La Matérialité de l’Ame fourniſſoit aux Epicuriens pluſieurs autres Preuves de ſa Mortalité. L’Eſprit, diſoient-ils, étant une Partie de l’Homme, la Nature lui a donné une Situation fixe, de même qu’aux Oreilles, aux Yeux, & aux autres Sens, qui ſont les Mobiles de la Vie, Et, quoique les Mains, & les Oreilles, étant ſeparées de leur Tout, conſervent pendant quelque tems la Forme extérieure de leurs Parties ; néanmoins, elles ne peuvent plus avoir la Faculté des Sens, ni les Mouvemens qui les animoient. Ainſi, l’Eſprit ne peut devoir ſon Exiſtence à ſes propres Forces : il faut que le Corps ſe prête à la Subtilité de ſa Nature, & que l’Homme, qui en eſt le Vaiſſeau contienne ſon Eſſence délicate : ou bien il faut concevoir, quelque autre Choſe, qui, lui étant plus inſéparablement attachée, la conſerve & en empêche la Deſtruction. Ce qui n’eſt point, puiſque le Corps eſt le ſeul Vaiſſeau qui contienne l’Ame, & que ſon Union avec lui eſt ſi étroite, qu’elle n’eſt diſſoluble que par leur Perte mutuelle[2].

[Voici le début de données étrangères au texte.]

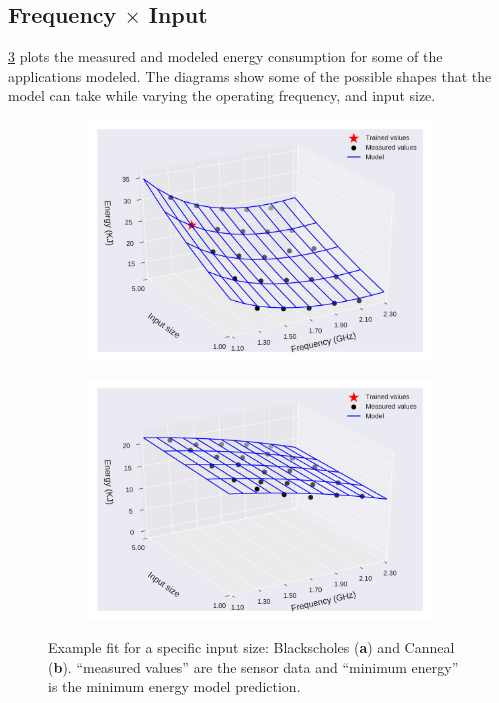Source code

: \subsection{Frequency $\times$ Input}
\cref{fig:en_eq_freq_inp_fi} plots the measured and modeled energy consumption for some of the applications modeled. The diagrams show some of the possible shapes that the model can take while varying the operating frequency, and input size.
\begin{figure}[H]
	\centering
	\captionsetup[subfigure]{justification=centering}
	\begin{subfigure}[b]{0.45\textwidth}
		\centerline{\includegraphics[width=\columnwidth]{models/figures/energy/freq_inps/completo_black_5.pdf}}
		\caption{}
		\label{fig:en_eq_black_fi}
	\end{subfigure}
	\begin{subfigure}[b]{0.45\textwidth}
		\centerline{\includegraphics[width=\columnwidth]{models/figures/energy/freq_inps/completo_canneal_1.pdf}}
		\caption{}
		\label{fig:en_eq_canneal_fi}
	\end{subfigure}
	
	\caption{Example fit for a specific input size: Blackscholes (\textbf{a}) and Canneal (\textbf{b}).  “measured values” are the sensor data and “minimum energy” is the minimum energy model prediction.
	}
	\label{fig:en_eq_freq_inp_fi}
\end{figure}
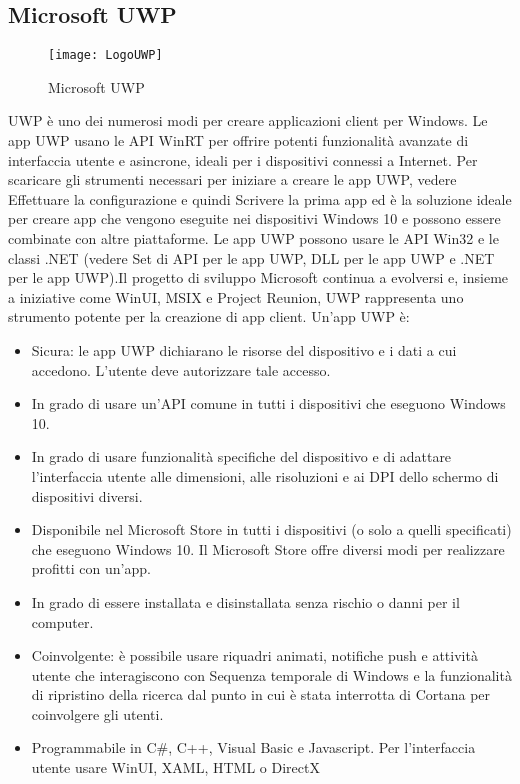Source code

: \subsection{Microsoft UWP}
\begin{figure}[htpb!]
\center
  \texttt{[image: LogoUWP]}
  \caption{Microsoft UWP}
\end{figure}
UWP è uno dei numerosi modi per creare applicazioni client per Windows. Le app UWP usano le API WinRT per offrire potenti funzionalità avanzate di interfaccia utente e asincrone, ideali per i dispositivi connessi a Internet.
Per scaricare gli strumenti necessari per iniziare a creare le app UWP, vedere Effettuare la configurazione e quindi Scrivere la prima app ed è la soluzione ideale per creare app che vengono eseguite nei dispositivi Windows 10 e possono essere combinate con altre piattaforme. Le app UWP possono usare le API Win32 e le classi .NET (vedere Set di API per le app UWP, DLL per le app UWP e .NET per le app UWP).Il progetto di sviluppo Microsoft continua a evolversi e, insieme a iniziative come WinUI, MSIX e Project Reunion, UWP rappresenta uno strumento potente per la creazione di app client.
Un'app UWP è:
\begin{itemize}
\item Sicura: le app UWP dichiarano le risorse del dispositivo e i dati a cui accedono. L'utente deve autorizzare tale accesso.
\item In grado di usare un'API comune in tutti i dispositivi che eseguono Windows 10.
\item In grado di usare funzionalità specifiche del dispositivo e di adattare l'interfaccia utente alle dimensioni, alle risoluzioni e ai DPI dello schermo di dispositivi diversi.
\item Disponibile nel Microsoft Store in tutti i dispositivi (o solo a quelli specificati) che eseguono Windows 10. Il Microsoft Store offre diversi modi per realizzare profitti con un'app.
\item In grado di essere installata e disinstallata senza rischio o danni per il computer.
\item Coinvolgente: è possibile usare riquadri animati, notifiche push e attività utente che interagiscono con Sequenza temporale di Windows e la funzionalità di ripristino della ricerca dal punto in cui è stata interrotta di Cortana per coinvolgere gli utenti.
\item Programmabile in C\#, C++, Visual Basic e Javascript. Per l'interfaccia utente usare WinUI, XAML, HTML o DirectX
\end{itemize}
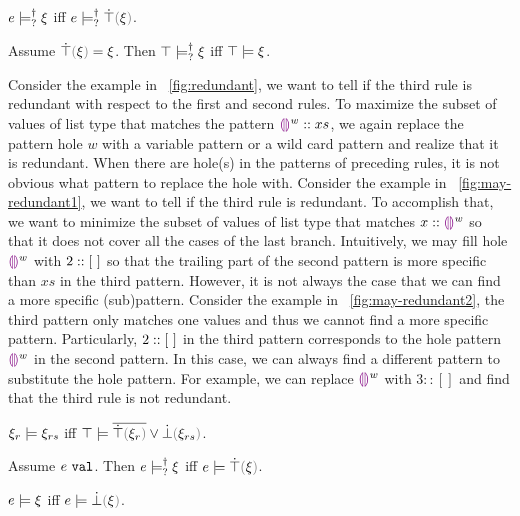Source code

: \begin{lemma}
  $e \models_{?}^{\dag} \xi$ iff $\csatisfyormay{e}{\ctruify{\xi}}$.
\end{lemma}

\begin{lemma}
  Assume $\ctruify{\xi}=\xi$. Then $\top \models_{?}^{\dag} \xi$ iff $\top \models \xi$.
\end{lemma}

Consider the example in \figurename~\ref{fig:redundant}, we want to tell if the third rule is redundant with respect to the first and second rules. To maximize the subset of values of list type that matches the pattern $\textcolor{violet}{\llparenthesis}\textcolor{violet}{\rrparenthesis}^{w}::xs$, we again replace the pattern hole $w$ with a variable pattern or a wild card pattern and realize that it is redundant. When there are hole(s) in the patterns of preceding rules, it is not obvious what pattern to replace the hole with. Consider the example in \figurename~\ref{fig:may-redundant1}, we want to tell if the third rule is redundant. To accomplish that, we want to minimize the subset of values of list type that matches $x::\textcolor{violet}{\llparenthesis}\textcolor{violet}{\rrparenthesis}^{w}$ so that it does not cover all the cases of the last branch. Intuitively, we may fill hole $\textcolor{violet}{\llparenthesis}\textcolor{violet}{\rrparenthesis}^{w}$ with $2::[~]$ so that the trailing part of the second pattern is more specific than $xs$ in the third pattern. However, it is not always the case that we can find a more specific (sub)pattern. Consider the example in \figurename~\ref{fig:may-redundant2}, the third pattern only matches one values and thus we cannot find a more specific pattern. Particularly, $2::[~]$ in the third pattern corresponds to the hole pattern $\textcolor{violet}{\llparenthesis}\textcolor{violet}{\rrparenthesis}^{w}$ in the second pattern. In this case, we can always find a different pattern to substitute the hole pattern. For example, we can replace $\textcolor{violet}{\llparenthesis}\textcolor{violet}{\rrparenthesis}^{w}$ with $3::[]$ and find that the third rule is not redundant.
\begin{theorem}
\label{theorem:redundant-truify-falsify}
  $\xi_r \models \xi_{rs}$ iff $\csatisfy{\ctruth}{\cor{\cdual{\ctruify{\xi_r}}}{\cfalsify{\xi_{rs}}}}$.
\end{theorem}

\begin{lemma}
  Assume $e ~\mathtt{val}$. Then $e \models_{?}^{\dag} \xi$ iff $\csatisfy{e}{\ctruify{\xi}}$.
\end{lemma}

\begin{lemma}
  $e \models \xi$ iff $\csatisfy{e}{\cfalsify{\xi}}$.
\end{lemma}


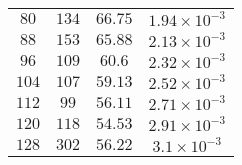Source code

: \begin{center}
\begin{table}
\begin{center}
\begin{tabular}{c | c | c | c }
		$80$ & $134$ & $66.75$ & $1.94\times 10^{-3}$ \\ 
		$88$ & $153$ & $65.88$ & $2.13\times 10^{-3}$ \\ 
		$96$ & $109$ & $60.6$ & $2.32\times 10^{-3}$ \\ 
		$104$ & $107$ & $59.13$ & $2.52\times 10^{-3}$ \\ 
		$112$ & $99$ & $56.11$ & $2.71\times 10^{-3}$ \\ 
		$120$ & $118$ & $54.53$ & $2.91\times 10^{-3}$ \\ 
		$128$ & $302$ & $56.22$ & $3.1\times 10^{-3}$ \\  
		\hline  
	\end{tabular}
	\end{center}
\end{table}
\end{center}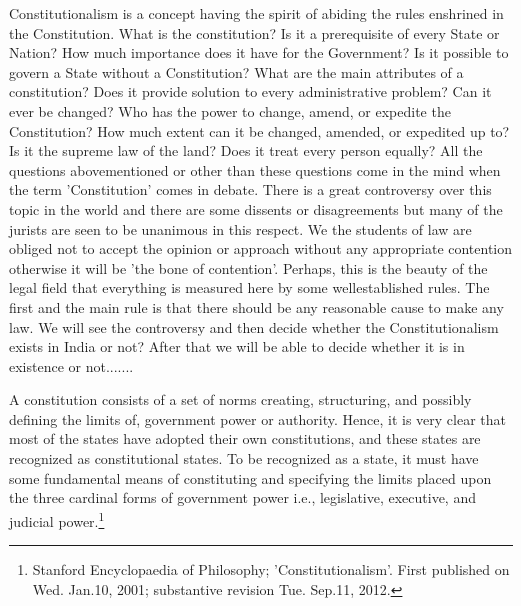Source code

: \setcounter{figure}{0}
\setcounter{table}{0}
\setcounter{footnote}{0}

\label{2018-art4}

\begin{multicols}{2}


\noi
Constitutionalism is a concept having the spirit of abiding the rules enshrined in the Constitution.
What is the constitution? Is it a prerequisite of every State or Nation? How much importance does
it have for the Government? Is it possible to govern a State without a Constitution? What are the
main attributes of a constitution? Does it provide solution to every administrative problem? Can
it ever be changed? Who has the power to change, amend, or expedite the Constitution? How
much extent can it be changed, amended, or expedited up to? Is it the supreme law of the land?
Does it treat every person equally? All the questions abovementioned or other than these questions
come in the mind when the term 'Constitution' comes in debate. There is a great controversy over
this topic in the world and there are some dissents or disagreements but many of the jurists are
seen to be unanimous in this respect. We the students of law are obliged not to accept the opinion
or approach without any appropriate contention otherwise it will be 'the bone of contention'.
Perhaps, this is the beauty of the legal field that everything is measured here by some wellestablished rules. The first and the main rule is that there should be any reasonable cause to make
any law. We will see the controversy and then decide whether the Constitutionalism exists in
India or not? After that we will be able to decide whether it is in existence or not.......


\noi
A constitution consists of a set of norms creating, structuring, and possibly defining the limits of,
government power or authority. Hence, it is very clear that most of the states have adopted their
own constitutions, and these states are recognized as constitutional states. To be recognized as a
state, it must have some fundamental means of constituting and specifying the limits placed upon
the three cardinal forms of government power i.e., legislative, executive, and judicial power.\footnote{Stanford Encyclopaedia of Philosophy; 'Constitutionalism'. First published on Wed. Jan.10, 2001; substantive revision Tue. Sep.11, 2012.}


\end{multicols}
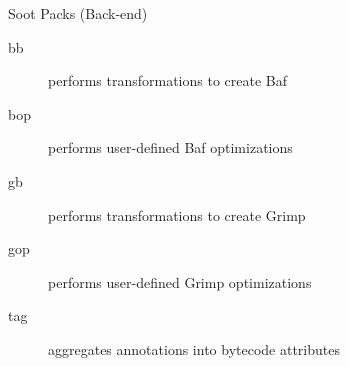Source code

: \begin{slide}{Soot Packs (Back-end)}
\begin{description}
\item[bb] performs transformations to create Baf
\item[bop] performs user-defined Baf optimizations
\end{description}
\begin{description}
\item[gb] performs transformations to create Grimp
\item[gop] performs user-defined Grimp optimizations
\end{description}
\begin{description}
\item[tag] aggregates annotations into bytecode attributes
\end{description}
\end{slide}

L’opinion des Epicuriens ſur la Mortalité de l’Ame étoit une Suite néceſſaire de leurs prémiers Principes. Il eut été abſurde de dire qu’une Choſe, que le Hazard avoit formée, devenoit une Subſtance éternelle & incorruptible ; puiſque, tout ce qui a eu un Commencement doit avoir néceſſairement une Fin, lorſque la Volonté Divine ne veut point lui accorder l’Immortalité. Or, les Epicuriens, qui n’admettoient la Divinité que par forme, & pour ne point révolter l’Eſprit du Peuple, étoient bien éloignés de croire que l’Ame eut été créée par la Volonté de Dieu.

Je vais éxaminer à préſent, Madame, ſi, en admettant un Dieu ſpirituel, bon, intelligent, juſte, & puiſſant, il s’enſuie que l’Ame doive être néceſſairement immortelle ? Il faut, pour donner plus d’Etendue à cette Queſtion, conſidérer l’Ame comme une Subſtance incorporelle ; parce que, ſi l’on peut prouver qu’une Subſtance ſpirituelle peut n’être pas éternelle, il ſera très aiſé de faire une Application de toutes ces Preuves à une Subſtance étendue ; beaucoup plus ſujette par conſéquent à la Diviſion & à la Deſtruction. Je vous ai déjà dit, Madame[3], que, lorſqu’on objecte, que l’Ame ſpirituelle, n’étant point compoſée, & n’étant point diviſible, ne peut être détruite, cet Argument n’a de Force qu’autant qu’on ſuppoſe que le Créateur a voulu qu’elle fût immortelle : puiſque celui qui crée de Rien une Choſe, ſoit ſpirituelle, ſoit corporelle, peut lui fixer un Tems où elle retournera à Rien ; excepté qu’on ne ſe figure, qu’il faut beaucoup plus de Puiſſance pour créer un Etre, que pour l’annihiller, & que Dieu ait appris à certains Philoſophes, & particulierement aux Cartéſiens, juſqu’où va ſa Puiſſance. S’ils n’ont donc de Connoiſſance de l’Immortalité de l’Ame que par la Révélation, ils ne ſont point fondez de vouloir ne la prouver que par des Raiſons uniquement appuïées ſur la Lumiere Naturelle. Je crois auſſi-bien qu’eux l’Immortalité de l’Ame : mais, je ſoutiens, qu’on ne peut la démontrer par des Preuves évidentes, lorſqu’on ne veut ſe ſervir que de celles que nous donne la Raiſon. Si j’examine attentivement la Nature de l’Ame, loin qu’elle me perſuade qu’elle doive être éternelle, elle ſemble au contraire m’annoncer la Poſſibilité de ſa Fin. Je vois l’Ame quelquefois reſter pendant long-tems ſans agir, ſans penſer ; & je conclus de-là, que ſi elle peut reſter quelques Heures ſans penſer, ſans avoir aucune Connoiſſance d’elle-même, elle peut dans la ſuite du Tems reſter éternellement dans cette Létargie mortelle.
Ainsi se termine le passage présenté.